The growing interest in wildlife gardening is driven by the escalating biodiversity crisis, in particular, the well-documented risk to bees and other pollinators.
As we all know, the loss of pollinators is a considerable risk to food security.
We need to reduce and change our use of pesticides but also provide trees, shrubs, flowers and water to encourage pollinators to thrive.
But it’s not only pollinators at risk.
Increased urbanisation, urban density and extreme weather are placing continuing pressure on urban nature.
Creating wildlife-friendly gardens in our backyards and apartment balconies is important to increase habitats for birds, reptiles, insects and small mammals.
A common question is what kind of plants should you grow in your backyard for biodiversity?
Native vs Indigenous vs Endemic Plants
If you’re looking to attract native wildlife and improve biodiversity in your garden, it’s recommended to grow plants that originated in your local area, essentially replicating the original ecosystems by providing food and shelter for wildlife.
It’s not an easy thing and to be honest, it is rarely achievable but it’s an admirable goal.
You can do this by planting trees, shrubs and ground covers that are native, indigenous or endemic to your specific neighbourhood.
What is the difference between native, indigenous and endemic plants?
There is some debate regarding definitions and native and indigenous are often used interchangeably, but in general:
- Native plants are ones that occur naturally in a particular region without human intervention. For example, a plant might be native to the United States or Australia.
- Indigenous plants are also ones that occur naturally but in a localised geographical area, so for example a plant species might be indigenous to the coastal area of Seattle. You might find these plants elsewhere but they originated in one specific area and are therefore indigenous to that original area.
- Endemic plants occur naturally in a limited area and nowhere else, like those you find in biodiversity hotspots.
Plant Selection for Wildlife Gardens
If you live in an area where you find endemic species, it’s important to conserve these species to maintain biodiversity, especially in a changing climate.
If you have unique species in your garden, you may be able to propagate them or collect the seeds for friends or neighbours or simply to grow more yourself.
However, you might want to check with your local council before doing this as some species are protected.
The next best option is to grow indigenous plant species.
Again, your local council is a great resource for finding out which plants are local to your neighbourhood and which are should be given priority for biodiversity conservation.
If you have a native garden nursery nearby, these are also valuable for not only finding information but to get the plants yourself.
Otherwise, online social media groups and marketplaces can be useful you’re looking for a specific plant.
If you can’t find plants originating from your specific geographical location or you just want more variety, then plants which are native to your broader region are best.
Just be aware that some natives can be considered invasive species when grown in different locations or climates. Check carefully before you buy.
Your final option is exotic plants which shouldn’t be ruled out as part of a successful garden and these plants can often support native wildlife as well as providing food and aesthetic greening.
I’m an advocate of edible gardens and fruits and vegetables are often non-native.
Growing your own food can be therapeutic and it is shown to contribute to improved health, wellbeing and mood.
Vegetable gardening is also a great step to becoming more self-sufficient and frugal, especially if you can grow from seeds or cuttings.
So if you want fruit trees and a veggie patch then go for it.
What about ornamental exotics?
In my opinion, there is no reason not to grow non-native ornamentals, so long as they aren’t invasive species.
But I do think everyone should plant at least some native species.
If you love ornamentals and can’t go without them in your garden, I suggest setting aside a section of your garden as a wildlife garden with indigenous or native plants and then another section with everything else.
Give priority to indigenous and native species and look to include as much diversity as possible.
Should You Replace Non-Natives?
It’s best to avoid cutting down established trees or large shrubs with the intention of replacing them with natives.
Many trees are very slow-growing and provide valuable shade and air filtering benefits.
Please don’t remove these unless they are invasive.
Invasive plants are weeds that you definitely don’t want in your garden.

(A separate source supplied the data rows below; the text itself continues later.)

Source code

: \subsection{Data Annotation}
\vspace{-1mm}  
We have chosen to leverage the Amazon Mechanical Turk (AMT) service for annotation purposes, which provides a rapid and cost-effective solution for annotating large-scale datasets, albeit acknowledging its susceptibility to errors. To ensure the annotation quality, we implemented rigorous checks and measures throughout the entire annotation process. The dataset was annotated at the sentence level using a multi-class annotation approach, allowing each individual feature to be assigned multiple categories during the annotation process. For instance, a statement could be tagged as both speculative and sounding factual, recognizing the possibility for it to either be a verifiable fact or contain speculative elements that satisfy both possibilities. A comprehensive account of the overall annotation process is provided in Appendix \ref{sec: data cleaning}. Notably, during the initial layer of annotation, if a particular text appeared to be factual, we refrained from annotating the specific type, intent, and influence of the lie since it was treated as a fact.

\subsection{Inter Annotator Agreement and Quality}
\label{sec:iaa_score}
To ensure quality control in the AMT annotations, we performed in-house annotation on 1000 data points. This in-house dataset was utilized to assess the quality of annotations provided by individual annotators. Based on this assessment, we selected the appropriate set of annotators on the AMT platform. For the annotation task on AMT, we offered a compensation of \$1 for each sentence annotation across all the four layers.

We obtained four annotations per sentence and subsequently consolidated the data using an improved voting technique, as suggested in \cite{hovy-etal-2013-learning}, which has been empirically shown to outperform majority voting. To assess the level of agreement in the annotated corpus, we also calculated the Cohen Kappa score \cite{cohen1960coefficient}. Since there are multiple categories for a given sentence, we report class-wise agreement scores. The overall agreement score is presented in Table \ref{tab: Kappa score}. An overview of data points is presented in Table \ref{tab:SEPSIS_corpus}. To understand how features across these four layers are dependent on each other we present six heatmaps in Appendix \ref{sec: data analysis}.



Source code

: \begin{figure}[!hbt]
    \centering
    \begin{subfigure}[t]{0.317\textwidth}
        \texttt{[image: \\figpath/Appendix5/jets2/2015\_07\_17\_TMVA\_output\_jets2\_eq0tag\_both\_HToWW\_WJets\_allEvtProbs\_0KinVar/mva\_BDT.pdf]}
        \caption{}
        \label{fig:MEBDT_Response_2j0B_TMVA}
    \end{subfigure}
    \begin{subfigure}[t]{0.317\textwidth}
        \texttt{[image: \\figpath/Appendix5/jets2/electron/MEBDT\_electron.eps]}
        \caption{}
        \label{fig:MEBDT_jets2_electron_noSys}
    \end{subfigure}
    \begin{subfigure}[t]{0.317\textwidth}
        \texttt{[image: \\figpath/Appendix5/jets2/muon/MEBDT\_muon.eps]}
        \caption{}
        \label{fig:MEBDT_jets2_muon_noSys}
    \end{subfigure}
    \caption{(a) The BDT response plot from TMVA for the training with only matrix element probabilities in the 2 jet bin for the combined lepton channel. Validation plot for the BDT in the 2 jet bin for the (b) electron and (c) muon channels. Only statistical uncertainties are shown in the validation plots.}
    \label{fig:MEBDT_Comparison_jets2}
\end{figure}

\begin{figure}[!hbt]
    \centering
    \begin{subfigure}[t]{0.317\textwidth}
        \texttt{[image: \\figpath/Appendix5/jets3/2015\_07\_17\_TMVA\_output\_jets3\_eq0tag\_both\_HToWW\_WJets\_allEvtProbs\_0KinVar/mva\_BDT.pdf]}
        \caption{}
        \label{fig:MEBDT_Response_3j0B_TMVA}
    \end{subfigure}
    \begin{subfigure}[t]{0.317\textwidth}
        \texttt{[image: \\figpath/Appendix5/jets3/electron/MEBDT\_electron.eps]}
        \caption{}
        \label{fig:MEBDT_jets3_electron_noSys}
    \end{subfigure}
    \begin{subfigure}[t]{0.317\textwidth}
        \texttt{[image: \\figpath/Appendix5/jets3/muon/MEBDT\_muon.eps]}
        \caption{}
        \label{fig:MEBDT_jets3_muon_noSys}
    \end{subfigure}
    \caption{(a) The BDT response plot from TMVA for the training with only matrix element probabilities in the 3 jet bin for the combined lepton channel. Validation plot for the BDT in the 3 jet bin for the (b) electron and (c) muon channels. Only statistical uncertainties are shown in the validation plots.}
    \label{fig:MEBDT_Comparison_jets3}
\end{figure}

Weeds typically spread quickly and can overtake native species if not kept under control.
Note that native plants can also be considered weeds.
For example, a plant that grows in harmony with others might reproduce rapidly and crowd out indigenous plants elsewhere.

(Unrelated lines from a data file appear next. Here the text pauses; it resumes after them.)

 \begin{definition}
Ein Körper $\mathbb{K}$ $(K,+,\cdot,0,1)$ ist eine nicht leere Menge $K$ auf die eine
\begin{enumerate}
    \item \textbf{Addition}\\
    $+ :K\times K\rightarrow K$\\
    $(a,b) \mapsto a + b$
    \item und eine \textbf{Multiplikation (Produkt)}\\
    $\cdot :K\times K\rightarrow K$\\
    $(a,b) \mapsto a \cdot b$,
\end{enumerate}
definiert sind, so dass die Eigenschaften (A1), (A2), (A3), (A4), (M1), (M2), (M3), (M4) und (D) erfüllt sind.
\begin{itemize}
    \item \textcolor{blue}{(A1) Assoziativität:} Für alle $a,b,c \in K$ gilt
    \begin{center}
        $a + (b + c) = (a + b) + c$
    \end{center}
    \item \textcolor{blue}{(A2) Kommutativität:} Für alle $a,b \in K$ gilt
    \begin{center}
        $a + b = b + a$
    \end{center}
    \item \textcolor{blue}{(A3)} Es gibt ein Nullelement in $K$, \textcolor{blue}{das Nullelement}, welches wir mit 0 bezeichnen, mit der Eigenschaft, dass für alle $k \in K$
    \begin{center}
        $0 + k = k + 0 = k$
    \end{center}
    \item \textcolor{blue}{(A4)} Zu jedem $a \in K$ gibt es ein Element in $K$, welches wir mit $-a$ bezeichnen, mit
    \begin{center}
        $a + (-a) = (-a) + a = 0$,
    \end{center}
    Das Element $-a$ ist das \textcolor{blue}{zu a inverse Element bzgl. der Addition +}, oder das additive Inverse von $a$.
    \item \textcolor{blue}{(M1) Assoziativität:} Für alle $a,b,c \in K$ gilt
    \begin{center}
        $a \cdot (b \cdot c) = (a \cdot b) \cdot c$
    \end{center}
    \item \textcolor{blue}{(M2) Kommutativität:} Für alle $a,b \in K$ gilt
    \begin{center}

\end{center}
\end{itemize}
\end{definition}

Plants in a Changing Climate
Unfortunately, as our climate changes, some indigenous and native plant species can no longer survive or thrive in their original locations.
There is debate regarding whether or not to plant native species in these cases.
Some scientists believe we should continue to plant natives no matter what.
Others are more pragmatic, accepting it’s best to plant species that will do best under these changed conditions.
The choice is yours on how you tackle this issue.
Maybe grow a combination of natives but accept that it might be prudent to plant non-natives which are well adapted to projected changes.
As our climate changes, we may have to accept that many of these endemic and indigenous species will be lost from their original locations and potentially face extinction.